Tour de Force Platinum CRM & SFA Solution

Outlook® based Customer Relationship Management - Sales Force Automation

 

CRM and Sales Force Automation End Goal - Create Value for your Sales Team

 

5 Most Common Reasons why CRM Fails:

  1. Not identifying all of the business processes that impact customer relationships

  2. Not setting clear goals to accomplish

  3. Not defining metrics for success

  4. Letting IT take the lead on projects

  5. Failing to build a customer data integration strategy

Since hundreds of CRM and SFA projects fail each year, people think that Customer Relationship Management and Sales Force Automation is a myth. However, success stories do exist and these successes can generate substantial returns. Payback within months and Return on Investment (ROI) of more than 100% is by no means impossible.

What is mythical is the concept of generic best practices. Only specific, customer-focused practices that are matched to the business capabilities of companies make money. How do companies define a CRM strategy that is customer-focused?

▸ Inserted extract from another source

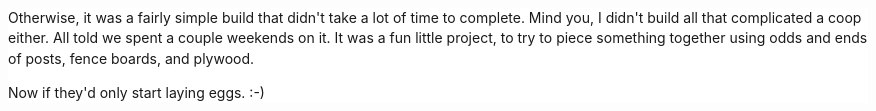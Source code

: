 Otherwise, it was a fairly simple build that didn't take a lot of time to complete.  Mind you, I didn't build all that complicated a coop either.  All told we spent a couple weekends on it.  It was a fun little project, to try to piece something together using odds and ends of posts, fence boards, and plywood.

Now if they'd only start laying eggs.  :-)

Successful CRM Strategy is Built by Addressing 3 Fundamental Concerns:

 

  1. Understand who the Customers Are
    Few companies can be all things to all potential and existing customers. To get value from customer relationships, you need to understand who you are building these customer relationships with. For example, are you providing a broad range of services to a distinct group of companies, or a single product for a wide range of businesses?
  2. Understand how both parties obtain value from the relationship
    A relationship only lasts when both parties benefit from the relationship. What do your customers need from you? If customers are looking for after-sales service, then you need to be able to provide distinguishable service while still making a profit. For customers who simply want to buy and walk away, a different strategy is needed.
  3. Build processes and systems to remove blockages
    Only people can build relationships. Systems and software only support people as customer relationships are built. Being able to access information easily

Unsuccessful CRM projects rarely answer these fundamental areas clearly. Instead, these CRM implementations focus on generic practices that scatter resources across multiple areas that have little or no impact.

At best, what these CRM projects deliver is irrelevant. At worst, these CRM implementations get bogged down in debates, politicking, and complex systems integration.

Projects that do answer these questions develop a focused strategy. Identify what business intelligence is needed and focus your systems on giving this information. Spend money and utilize resources on targeted capabilities that lead to increased productivity and business process enhancements.

Design processes from the outside in; find the two or three processes that customers care most about and design the processes from the point of view of the customer.